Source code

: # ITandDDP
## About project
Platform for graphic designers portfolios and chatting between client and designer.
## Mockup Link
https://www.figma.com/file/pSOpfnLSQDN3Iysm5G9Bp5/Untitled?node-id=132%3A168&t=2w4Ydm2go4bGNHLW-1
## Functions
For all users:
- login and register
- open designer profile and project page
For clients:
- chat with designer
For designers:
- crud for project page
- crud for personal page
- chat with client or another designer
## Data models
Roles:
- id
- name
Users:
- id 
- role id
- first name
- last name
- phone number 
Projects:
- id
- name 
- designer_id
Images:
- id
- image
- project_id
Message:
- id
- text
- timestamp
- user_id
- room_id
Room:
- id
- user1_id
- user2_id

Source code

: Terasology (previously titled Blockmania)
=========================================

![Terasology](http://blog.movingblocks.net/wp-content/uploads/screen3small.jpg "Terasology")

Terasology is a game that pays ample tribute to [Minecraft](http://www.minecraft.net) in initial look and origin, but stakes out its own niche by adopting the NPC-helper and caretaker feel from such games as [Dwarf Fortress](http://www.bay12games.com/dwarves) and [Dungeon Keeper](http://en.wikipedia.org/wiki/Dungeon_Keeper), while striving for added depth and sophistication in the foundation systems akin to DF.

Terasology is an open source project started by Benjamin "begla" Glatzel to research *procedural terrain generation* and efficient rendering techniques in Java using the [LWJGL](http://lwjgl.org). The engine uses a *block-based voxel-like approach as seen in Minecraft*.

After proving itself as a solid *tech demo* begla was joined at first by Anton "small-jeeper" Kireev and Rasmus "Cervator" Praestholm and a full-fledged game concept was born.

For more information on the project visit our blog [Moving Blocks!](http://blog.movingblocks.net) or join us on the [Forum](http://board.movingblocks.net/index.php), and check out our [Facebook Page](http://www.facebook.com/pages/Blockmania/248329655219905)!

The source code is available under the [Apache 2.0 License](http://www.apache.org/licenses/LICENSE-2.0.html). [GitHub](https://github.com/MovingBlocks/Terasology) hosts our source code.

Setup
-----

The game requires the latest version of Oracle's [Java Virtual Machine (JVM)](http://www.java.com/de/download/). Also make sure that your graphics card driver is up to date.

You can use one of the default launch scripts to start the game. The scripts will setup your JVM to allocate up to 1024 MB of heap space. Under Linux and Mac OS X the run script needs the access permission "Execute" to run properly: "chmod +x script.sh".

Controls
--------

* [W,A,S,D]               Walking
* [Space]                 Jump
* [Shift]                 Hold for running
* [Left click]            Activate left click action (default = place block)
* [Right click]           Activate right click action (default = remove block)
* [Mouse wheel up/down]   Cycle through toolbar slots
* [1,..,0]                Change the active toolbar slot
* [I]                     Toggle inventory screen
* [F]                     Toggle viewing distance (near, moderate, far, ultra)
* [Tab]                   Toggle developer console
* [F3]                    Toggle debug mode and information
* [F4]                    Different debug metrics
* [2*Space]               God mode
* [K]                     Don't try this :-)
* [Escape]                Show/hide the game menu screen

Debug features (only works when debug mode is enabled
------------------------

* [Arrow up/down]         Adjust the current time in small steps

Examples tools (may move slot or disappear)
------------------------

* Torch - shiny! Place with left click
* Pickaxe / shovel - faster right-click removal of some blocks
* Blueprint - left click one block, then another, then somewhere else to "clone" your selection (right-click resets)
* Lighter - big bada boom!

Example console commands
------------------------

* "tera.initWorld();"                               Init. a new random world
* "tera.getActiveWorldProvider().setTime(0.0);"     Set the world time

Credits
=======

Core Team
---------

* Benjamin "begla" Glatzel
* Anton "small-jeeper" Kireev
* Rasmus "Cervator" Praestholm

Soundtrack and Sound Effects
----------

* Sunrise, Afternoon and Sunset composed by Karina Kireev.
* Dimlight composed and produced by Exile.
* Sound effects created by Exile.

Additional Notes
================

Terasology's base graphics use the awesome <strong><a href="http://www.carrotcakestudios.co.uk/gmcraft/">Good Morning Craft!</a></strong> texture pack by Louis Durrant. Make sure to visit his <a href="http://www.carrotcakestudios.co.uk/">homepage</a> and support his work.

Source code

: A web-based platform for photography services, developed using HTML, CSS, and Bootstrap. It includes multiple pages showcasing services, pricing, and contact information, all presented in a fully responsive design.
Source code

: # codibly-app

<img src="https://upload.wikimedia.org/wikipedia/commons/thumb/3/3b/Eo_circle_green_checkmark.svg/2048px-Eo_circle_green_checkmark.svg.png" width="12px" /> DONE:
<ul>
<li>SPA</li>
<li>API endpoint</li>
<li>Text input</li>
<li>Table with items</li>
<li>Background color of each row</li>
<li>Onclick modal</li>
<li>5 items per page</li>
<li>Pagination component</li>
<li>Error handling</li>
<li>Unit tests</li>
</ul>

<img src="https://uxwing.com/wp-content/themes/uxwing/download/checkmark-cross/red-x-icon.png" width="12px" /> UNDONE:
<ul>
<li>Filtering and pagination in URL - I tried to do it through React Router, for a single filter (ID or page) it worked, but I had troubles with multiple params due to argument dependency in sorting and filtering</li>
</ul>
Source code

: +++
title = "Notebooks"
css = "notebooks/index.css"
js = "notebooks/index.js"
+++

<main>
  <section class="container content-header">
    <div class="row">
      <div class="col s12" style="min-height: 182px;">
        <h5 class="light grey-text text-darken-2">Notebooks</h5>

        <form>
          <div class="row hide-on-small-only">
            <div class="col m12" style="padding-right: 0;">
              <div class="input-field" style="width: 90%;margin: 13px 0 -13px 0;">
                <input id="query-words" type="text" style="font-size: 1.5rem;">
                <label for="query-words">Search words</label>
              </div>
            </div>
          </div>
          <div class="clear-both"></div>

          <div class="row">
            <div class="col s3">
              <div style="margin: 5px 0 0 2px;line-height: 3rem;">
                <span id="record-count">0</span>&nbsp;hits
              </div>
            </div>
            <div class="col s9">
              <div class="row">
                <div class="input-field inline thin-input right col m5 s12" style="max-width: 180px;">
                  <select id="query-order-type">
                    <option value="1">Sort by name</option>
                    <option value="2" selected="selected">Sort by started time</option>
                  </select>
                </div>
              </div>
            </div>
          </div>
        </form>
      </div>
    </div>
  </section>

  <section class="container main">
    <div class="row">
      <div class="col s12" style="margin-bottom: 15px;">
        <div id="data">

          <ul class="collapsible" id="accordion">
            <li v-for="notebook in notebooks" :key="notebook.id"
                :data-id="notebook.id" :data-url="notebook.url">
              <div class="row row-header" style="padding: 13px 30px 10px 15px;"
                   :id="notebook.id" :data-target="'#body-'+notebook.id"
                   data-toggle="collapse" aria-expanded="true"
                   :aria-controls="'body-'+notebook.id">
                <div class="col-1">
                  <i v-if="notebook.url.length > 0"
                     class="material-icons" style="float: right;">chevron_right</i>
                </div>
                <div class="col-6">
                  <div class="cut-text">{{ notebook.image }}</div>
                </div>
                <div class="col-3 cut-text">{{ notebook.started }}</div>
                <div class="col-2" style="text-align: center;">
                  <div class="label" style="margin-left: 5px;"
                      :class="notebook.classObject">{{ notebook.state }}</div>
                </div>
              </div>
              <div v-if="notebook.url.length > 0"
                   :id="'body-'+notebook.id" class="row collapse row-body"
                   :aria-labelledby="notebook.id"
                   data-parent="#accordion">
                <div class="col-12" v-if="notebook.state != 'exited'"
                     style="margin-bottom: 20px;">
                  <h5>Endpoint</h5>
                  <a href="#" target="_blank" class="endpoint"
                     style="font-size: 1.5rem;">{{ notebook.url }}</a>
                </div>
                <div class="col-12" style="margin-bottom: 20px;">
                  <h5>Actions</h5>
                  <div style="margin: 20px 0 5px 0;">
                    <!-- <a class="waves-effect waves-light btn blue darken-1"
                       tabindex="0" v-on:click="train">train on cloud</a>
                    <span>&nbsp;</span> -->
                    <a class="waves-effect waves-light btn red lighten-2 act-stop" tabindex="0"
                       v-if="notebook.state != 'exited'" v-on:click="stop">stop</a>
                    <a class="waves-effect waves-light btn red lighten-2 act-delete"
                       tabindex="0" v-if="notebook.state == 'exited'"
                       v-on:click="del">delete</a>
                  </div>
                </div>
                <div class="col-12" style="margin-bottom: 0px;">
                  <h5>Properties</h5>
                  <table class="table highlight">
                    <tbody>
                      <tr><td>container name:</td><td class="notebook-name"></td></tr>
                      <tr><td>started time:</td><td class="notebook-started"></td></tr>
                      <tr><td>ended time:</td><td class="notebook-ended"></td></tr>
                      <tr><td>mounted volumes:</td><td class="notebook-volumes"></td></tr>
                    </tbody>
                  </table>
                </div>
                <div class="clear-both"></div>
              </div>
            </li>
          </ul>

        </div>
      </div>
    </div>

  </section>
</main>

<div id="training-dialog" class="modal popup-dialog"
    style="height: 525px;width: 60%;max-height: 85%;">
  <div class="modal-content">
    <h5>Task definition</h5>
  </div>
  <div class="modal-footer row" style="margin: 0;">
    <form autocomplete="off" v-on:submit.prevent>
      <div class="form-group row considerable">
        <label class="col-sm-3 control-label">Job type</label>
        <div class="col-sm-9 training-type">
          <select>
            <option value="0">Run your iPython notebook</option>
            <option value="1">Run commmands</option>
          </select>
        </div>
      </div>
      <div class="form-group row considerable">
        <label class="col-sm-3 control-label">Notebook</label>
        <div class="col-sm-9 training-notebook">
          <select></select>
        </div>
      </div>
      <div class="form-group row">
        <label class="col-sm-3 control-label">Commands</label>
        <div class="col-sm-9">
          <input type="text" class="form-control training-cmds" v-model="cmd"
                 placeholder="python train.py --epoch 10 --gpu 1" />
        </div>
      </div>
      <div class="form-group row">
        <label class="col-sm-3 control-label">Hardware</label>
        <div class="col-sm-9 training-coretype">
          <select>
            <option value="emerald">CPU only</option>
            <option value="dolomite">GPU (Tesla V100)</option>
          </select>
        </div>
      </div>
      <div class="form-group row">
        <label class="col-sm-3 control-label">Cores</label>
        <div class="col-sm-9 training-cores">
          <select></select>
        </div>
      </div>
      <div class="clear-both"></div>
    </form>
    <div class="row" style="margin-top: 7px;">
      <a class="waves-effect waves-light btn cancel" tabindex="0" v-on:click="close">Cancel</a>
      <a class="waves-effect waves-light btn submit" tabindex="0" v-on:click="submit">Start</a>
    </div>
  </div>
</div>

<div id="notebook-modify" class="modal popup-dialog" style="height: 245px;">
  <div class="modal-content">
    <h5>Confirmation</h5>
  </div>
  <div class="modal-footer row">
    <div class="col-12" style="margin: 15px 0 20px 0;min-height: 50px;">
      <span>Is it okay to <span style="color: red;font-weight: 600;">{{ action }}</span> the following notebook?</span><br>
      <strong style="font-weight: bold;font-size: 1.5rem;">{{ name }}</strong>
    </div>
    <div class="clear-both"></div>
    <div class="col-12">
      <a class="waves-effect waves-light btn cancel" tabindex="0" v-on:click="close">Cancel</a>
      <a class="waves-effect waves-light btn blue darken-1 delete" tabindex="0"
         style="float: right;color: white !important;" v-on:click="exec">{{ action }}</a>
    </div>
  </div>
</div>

* **Directions**
Please transcribe, exactly and with nothing added, the lines from the first line of the material above through the line that contains "After proving itself".

* **Exercise output**
Source code

: # ITandDDP
## About project
Platform for graphic designers portfolios and chatting between client and designer.
## Mockup Link
https://www.figma.com/file/pSOpfnLSQDN3Iysm5G9Bp5/Untitled?node-id=132%3A168&t=2w4Ydm2go4bGNHLW-1
## Functions
For all users:
- login and register
- open designer profile and project page
For clients:
- chat with designer
For designers:
- crud for project page
- crud for personal page
- chat with client or another designer
## Data models
Roles:
- id
- name
Users:
- id 
- role id
- first name
- last name
- phone number 
Projects:
- id
- name 
- designer_id
Images:
- id
- image
- project_id
Message:
- id
- text
- timestamp
- user_id
- room_id
Room:
- id
- user1_id
- user2_id

Source code

: Terasology (previously titled Blockmania)
=========================================

![Terasology](http://blog.movingblocks.net/wp-content/uploads/screen3small.jpg "Terasology")

Terasology is a game that pays ample tribute to [Minecraft](http://www.minecraft.net) in initial look and origin, but stakes out its own niche by adopting the NPC-helper and caretaker feel from such games as [Dwarf Fortress](http://www.bay12games.com/dwarves) and [Dungeon Keeper](http://en.wikipedia.org/wiki/Dungeon_Keeper), while striving for added depth and sophistication in the foundation systems akin to DF.

Terasology is an open source project started by Benjamin "begla" Glatzel to research *procedural terrain generation* and efficient rendering techniques in Java using the [LWJGL](http://lwjgl.org). The engine uses a *block-based voxel-like approach as seen in Minecraft*.

After proving itself as a solid *tech demo* begla was joined at first by Anton "small-jeeper" Kireev and Rasmus "Cervator" Praestholm and a full-fledged game concept was born.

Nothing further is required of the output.